[Records for this exercise]

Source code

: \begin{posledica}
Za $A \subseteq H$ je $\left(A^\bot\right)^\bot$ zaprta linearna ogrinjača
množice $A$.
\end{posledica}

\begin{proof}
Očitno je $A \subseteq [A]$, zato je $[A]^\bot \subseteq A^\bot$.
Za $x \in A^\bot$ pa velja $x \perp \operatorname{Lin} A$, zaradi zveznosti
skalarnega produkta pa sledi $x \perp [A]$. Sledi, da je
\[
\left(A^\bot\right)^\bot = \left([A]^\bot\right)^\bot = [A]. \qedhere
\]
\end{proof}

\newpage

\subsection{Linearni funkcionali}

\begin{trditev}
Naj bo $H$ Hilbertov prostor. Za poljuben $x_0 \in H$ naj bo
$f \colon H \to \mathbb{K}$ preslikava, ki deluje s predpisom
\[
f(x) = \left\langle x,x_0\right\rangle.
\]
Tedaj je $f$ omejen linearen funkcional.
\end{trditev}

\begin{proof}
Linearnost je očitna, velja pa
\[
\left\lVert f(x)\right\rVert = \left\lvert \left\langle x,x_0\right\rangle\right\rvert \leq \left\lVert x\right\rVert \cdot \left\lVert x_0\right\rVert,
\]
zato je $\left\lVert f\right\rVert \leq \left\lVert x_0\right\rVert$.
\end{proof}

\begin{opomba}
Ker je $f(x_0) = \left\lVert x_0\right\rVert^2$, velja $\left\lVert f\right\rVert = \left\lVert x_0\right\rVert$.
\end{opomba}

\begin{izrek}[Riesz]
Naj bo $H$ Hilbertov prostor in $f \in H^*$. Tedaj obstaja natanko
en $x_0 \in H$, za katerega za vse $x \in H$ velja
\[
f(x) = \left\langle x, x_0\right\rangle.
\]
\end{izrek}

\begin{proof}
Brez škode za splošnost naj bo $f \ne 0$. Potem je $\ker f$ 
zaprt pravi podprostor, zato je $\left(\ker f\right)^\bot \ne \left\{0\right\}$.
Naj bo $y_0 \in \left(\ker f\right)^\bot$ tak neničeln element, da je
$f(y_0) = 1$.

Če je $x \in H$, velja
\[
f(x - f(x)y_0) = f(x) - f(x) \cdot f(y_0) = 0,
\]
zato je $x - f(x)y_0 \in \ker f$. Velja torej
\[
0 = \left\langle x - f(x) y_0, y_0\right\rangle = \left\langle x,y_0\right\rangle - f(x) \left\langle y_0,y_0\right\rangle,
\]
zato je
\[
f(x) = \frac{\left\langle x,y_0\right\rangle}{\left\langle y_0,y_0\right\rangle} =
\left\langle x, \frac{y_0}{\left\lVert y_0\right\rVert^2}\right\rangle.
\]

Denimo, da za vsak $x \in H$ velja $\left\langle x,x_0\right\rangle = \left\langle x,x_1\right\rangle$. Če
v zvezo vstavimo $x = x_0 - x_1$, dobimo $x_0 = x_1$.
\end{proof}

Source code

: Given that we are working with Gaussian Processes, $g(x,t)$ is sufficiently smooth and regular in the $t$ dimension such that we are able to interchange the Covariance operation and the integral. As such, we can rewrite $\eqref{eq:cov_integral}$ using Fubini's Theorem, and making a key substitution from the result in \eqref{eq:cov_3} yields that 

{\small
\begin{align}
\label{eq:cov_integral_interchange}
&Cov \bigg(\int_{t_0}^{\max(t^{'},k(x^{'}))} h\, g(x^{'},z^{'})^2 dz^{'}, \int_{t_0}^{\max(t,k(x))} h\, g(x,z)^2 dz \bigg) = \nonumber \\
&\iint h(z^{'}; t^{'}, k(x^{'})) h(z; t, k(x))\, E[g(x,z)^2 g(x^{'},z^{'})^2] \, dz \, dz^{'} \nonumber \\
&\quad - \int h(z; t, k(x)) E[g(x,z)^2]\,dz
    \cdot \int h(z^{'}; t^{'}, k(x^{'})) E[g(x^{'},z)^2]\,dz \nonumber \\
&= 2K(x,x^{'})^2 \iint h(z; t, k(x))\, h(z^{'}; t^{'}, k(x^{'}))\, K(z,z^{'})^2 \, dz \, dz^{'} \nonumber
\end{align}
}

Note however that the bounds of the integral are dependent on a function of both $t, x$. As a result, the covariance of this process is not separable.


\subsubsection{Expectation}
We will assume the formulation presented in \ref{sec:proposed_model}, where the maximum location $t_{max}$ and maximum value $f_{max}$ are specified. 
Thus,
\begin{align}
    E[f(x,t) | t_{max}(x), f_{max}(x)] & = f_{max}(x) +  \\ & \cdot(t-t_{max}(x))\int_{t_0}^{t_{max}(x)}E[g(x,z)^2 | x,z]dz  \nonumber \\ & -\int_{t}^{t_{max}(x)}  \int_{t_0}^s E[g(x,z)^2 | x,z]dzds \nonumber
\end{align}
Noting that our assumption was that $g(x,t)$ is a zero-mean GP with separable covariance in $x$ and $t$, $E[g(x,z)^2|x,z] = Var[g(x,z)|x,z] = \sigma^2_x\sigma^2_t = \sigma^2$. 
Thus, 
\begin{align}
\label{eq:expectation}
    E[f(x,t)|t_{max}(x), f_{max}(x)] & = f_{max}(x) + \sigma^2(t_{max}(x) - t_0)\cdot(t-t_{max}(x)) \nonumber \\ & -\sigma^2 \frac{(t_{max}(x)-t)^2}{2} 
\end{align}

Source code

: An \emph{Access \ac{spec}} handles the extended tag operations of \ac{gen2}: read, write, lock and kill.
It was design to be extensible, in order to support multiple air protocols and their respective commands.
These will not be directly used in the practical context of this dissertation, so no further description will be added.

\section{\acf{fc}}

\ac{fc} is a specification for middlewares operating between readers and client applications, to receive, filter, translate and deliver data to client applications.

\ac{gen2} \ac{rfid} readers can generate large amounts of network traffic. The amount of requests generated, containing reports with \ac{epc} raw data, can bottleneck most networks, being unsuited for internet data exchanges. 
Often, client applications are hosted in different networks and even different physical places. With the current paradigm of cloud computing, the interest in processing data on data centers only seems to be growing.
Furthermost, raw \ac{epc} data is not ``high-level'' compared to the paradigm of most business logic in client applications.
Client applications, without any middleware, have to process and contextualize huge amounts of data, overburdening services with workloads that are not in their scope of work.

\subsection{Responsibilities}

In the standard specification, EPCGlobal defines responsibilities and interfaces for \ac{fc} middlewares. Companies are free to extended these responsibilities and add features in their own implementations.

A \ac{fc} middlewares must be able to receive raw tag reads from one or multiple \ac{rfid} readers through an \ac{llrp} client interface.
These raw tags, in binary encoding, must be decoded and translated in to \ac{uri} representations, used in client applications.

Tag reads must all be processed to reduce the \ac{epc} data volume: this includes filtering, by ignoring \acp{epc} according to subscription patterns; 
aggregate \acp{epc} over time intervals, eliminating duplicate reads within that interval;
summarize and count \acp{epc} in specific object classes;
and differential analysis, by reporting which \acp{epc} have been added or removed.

[/Records for this exercise]

**Assigned task**
Lines that include the word "zato" are to be extracted from the data above.

**Answer section**
Očitno je $A \subseteq [A]$, zato je $[A]^\bot \subseteq A^\bot$.
zato je $\left\lVert f\right\rVert \leq \left\lVert x_0\right\rVert$.
zaprt pravi podprostor, zato je $\left(\ker f\right)^\bot \ne \left\{0\right\}$.
zato je $x - f(x)y_0 \in \ker f$. Velja torej
zato je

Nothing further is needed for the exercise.